Complètement dépendant d’elle, nous avons appris à mettre de côté nos besoins pour naviguer ses humeurs et ses envies. C’était le seul moyen de minimiser les pressions pouvant s’exercer sur ce cordon ombilical émotionnel invisible nous joignant encore à elle.

Il y a un fossé considérable entre mettre de côté momentanément et nier tout bonnement et simplement. C’est un fossé que nous avons souvent franchi, quand il est devenu évident que cette déesse au centre de notre vie, cette déesse faisant dix fois notre taille et notre poids, ne répondrait pas à notre besoin de manière fluide ni même sporadique. Continuer de sentir aurait été juste choisir de vivre dans un enfer dépourvu de porte de sortie. Même avec les meilleures dispositions du monde, même en étant épaulées les mères ont bien des difficultés à satisfaire 100% du temps l’appétit démesuré en attention et affection du petit enfant, alors les blessures s’accumulent. Elles sont des êtres humains et donc ont leurs angles morts, des domaines où elles sont vulnérables, et chez l’enfant et ses besoins ceux-ci se traduiront par des secteurs entiers non couverts, non alimentés. Des blessures profondes s’y inscriront, et avec elles quelques mensonges pour ne pas devenir fou de douleur( ou des fois pour préserver l’amour infini pour la déesse).
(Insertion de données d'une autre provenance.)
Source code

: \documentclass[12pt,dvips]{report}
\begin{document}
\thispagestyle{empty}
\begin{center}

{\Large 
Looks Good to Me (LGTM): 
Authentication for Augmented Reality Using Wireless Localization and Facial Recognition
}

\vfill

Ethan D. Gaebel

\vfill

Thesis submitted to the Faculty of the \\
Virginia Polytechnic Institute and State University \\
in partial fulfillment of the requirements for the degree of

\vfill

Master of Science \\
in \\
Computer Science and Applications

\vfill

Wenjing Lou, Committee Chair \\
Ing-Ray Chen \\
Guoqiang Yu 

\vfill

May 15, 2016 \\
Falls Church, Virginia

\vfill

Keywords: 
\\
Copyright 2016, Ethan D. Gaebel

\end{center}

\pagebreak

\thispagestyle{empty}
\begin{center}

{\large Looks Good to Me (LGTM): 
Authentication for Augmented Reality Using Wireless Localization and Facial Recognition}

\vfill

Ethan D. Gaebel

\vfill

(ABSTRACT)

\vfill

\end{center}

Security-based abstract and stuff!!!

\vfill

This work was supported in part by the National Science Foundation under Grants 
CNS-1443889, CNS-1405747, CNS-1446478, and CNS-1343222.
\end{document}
Un problème majeur avec ces mensonges de la petite enfance, mais aussi dans une moindre mesure certains de ceux qui suivent par la suite c’est leur nature inconsciente. Ils ne sont pas le fruit d’une réflexion, d’un rituel et d’un contrat signé puis stocké dans une étagère prévue à cet effet. Ça relève d’une pensée préverbale, d’une impulsion fulgurante qui ne nécessite généralement pas de redite. On en vient même à oublier qu’on avait une certaine sensibilité à cet endroit maintenant stérile. Quand on tentera de se reconnecter à nous même, ce détail ne sera pas sans poser de problèmes.
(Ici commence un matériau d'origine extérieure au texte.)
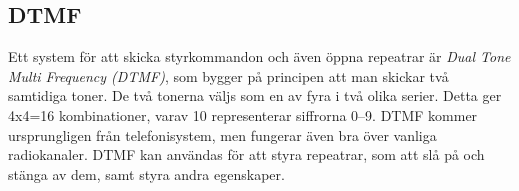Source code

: \subsection{DTMF}

Ett system för att skicka styrkommandon och även öppna repeatrar är
\emph{Dual Tone Multi Frequency (DTMF)}, som bygger på principen att man
skickar två samtidiga toner.
De två tonerna väljs som en av fyra i två olika serier.
Detta ger 4x4=16 kombinationer, varav 10 representerar siffrorna 0--9.
DTMF kommer ursprungligen från telefonisystem, men fungerar även bra över
vanliga radiokanaler.
DTMF kan användas för att styra repeatrar, som att slå på och stänga av dem,
samt styra andra egenskaper.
Toujours dans les mensonges intimes, il y a notre sens de l’identité, celui que l’on croit être : ce personnage façonné par toutes cette remarques venant de l’extérieures et d’observation intérieures, qui sont au final autant d’interprétations pas toujours très justes d’une réalité échappant à nos sens. Nous nous sommes enfermés dans les jugements de gens peu avisés qui exercèrent pour nous une position d’autorité mais aussi d’autres posés par nous même alors que nous n’étions que des enfant sans recul sur la nature humaine et le fonctionnement du monde. Et même adultes, nombreuses sont les fois où nous nous avons pu nous tromper dans nos jugements. Nous sommes tous porteur d’une idée de qui nous sommes, de nos qualités comme de nos défauts, de ce qui est juste et cohérent pour nous comme de ce qui ne l’est pas. En s’appuyant sur une telle représentation, souvent inconsciemment, porté par un besoin de cohérence, on va censurer certaines pensées et sentiments et en favoriser d’autres qui des fois seront sans relation avec nos ressentis du moment.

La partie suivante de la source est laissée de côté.